> Brief
A single number is the whole answer: the count of lines in these entries that hold "section".

> Provided data

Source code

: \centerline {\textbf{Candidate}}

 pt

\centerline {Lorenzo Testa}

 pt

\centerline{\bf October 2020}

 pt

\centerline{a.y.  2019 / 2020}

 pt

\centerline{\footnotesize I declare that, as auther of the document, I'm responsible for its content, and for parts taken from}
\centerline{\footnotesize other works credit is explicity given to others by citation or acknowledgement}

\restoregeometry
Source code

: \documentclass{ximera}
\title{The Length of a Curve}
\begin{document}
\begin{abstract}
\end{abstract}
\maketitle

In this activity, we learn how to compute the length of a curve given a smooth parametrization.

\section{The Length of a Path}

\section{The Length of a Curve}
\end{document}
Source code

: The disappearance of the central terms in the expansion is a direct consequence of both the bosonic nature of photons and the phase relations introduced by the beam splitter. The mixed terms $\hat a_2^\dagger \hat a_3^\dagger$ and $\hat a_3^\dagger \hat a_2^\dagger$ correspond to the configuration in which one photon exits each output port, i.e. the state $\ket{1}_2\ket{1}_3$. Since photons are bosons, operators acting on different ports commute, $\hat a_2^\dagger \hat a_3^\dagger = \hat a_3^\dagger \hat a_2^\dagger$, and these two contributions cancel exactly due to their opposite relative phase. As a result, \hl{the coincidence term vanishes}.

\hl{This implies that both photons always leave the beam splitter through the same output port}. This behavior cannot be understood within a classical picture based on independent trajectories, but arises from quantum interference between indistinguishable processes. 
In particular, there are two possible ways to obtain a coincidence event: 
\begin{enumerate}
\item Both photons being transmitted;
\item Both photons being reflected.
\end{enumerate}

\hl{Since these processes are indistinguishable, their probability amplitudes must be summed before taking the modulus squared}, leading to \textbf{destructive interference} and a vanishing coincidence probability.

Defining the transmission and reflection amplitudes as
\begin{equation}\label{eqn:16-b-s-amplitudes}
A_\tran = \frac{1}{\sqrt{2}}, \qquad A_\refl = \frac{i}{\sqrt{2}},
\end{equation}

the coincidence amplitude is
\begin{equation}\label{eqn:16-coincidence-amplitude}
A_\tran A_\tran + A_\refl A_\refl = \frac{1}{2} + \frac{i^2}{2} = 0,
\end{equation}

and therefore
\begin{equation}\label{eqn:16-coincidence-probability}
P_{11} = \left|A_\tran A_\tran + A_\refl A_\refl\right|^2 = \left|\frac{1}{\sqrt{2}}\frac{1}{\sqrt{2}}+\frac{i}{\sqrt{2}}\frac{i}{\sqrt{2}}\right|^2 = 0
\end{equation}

--

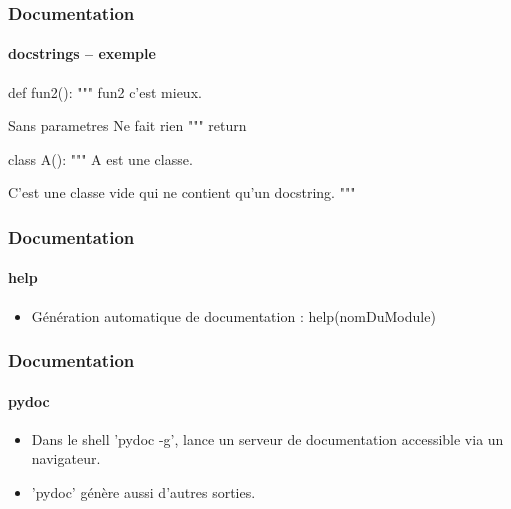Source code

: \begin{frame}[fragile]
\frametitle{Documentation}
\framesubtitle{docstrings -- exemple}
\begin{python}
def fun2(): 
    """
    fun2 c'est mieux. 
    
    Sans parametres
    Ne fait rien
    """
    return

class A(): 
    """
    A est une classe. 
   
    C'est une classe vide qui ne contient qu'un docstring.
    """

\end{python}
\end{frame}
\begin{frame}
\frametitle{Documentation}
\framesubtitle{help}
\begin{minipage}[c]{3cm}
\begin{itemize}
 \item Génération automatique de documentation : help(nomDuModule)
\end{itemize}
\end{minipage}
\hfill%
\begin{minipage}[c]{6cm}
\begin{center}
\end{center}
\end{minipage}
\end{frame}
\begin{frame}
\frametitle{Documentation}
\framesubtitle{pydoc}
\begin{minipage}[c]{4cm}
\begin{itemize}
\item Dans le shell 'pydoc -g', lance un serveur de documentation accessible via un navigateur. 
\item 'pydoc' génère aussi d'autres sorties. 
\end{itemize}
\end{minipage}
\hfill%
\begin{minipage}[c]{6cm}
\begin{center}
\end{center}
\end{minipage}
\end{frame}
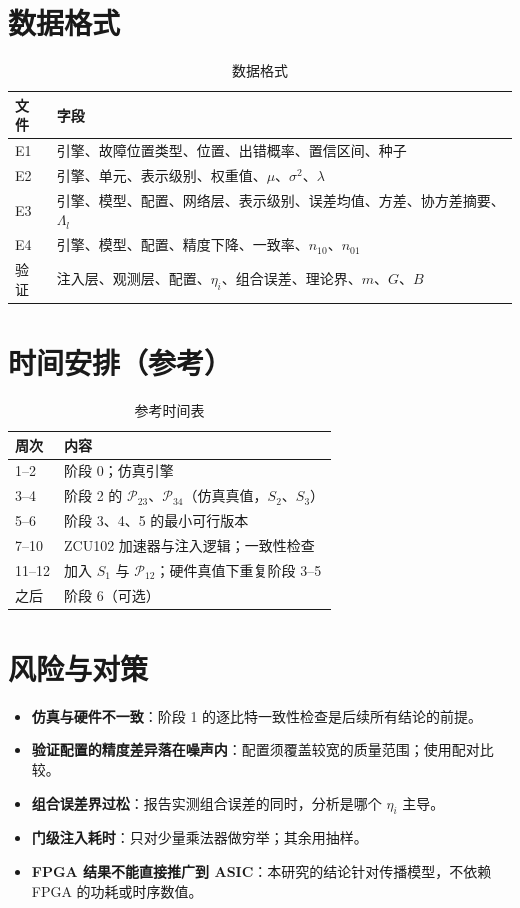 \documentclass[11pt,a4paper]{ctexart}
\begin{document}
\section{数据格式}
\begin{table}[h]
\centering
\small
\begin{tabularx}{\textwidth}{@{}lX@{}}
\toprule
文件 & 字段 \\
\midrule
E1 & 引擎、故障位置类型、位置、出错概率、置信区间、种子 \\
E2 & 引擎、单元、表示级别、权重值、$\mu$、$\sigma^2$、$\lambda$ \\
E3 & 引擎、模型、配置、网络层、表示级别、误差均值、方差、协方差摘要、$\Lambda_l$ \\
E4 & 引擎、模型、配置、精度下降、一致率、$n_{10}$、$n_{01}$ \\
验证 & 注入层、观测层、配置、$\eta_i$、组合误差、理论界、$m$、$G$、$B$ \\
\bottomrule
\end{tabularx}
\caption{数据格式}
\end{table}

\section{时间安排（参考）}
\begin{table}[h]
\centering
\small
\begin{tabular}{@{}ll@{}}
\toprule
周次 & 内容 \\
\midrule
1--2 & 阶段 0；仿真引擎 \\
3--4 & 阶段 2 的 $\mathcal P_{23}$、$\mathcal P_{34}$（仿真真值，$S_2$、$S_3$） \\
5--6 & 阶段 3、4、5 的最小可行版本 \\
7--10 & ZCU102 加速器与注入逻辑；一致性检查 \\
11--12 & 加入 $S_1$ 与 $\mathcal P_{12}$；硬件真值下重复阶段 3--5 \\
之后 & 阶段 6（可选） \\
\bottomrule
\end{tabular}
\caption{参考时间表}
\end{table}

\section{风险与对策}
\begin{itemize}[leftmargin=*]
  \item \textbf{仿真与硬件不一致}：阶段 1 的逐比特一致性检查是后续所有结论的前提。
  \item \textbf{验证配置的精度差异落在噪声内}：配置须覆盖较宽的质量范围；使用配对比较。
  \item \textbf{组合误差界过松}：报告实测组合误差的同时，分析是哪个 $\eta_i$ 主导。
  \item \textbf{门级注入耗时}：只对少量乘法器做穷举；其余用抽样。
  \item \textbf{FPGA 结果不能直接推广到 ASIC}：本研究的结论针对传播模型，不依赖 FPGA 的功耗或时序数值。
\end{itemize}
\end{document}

> Exercise output
5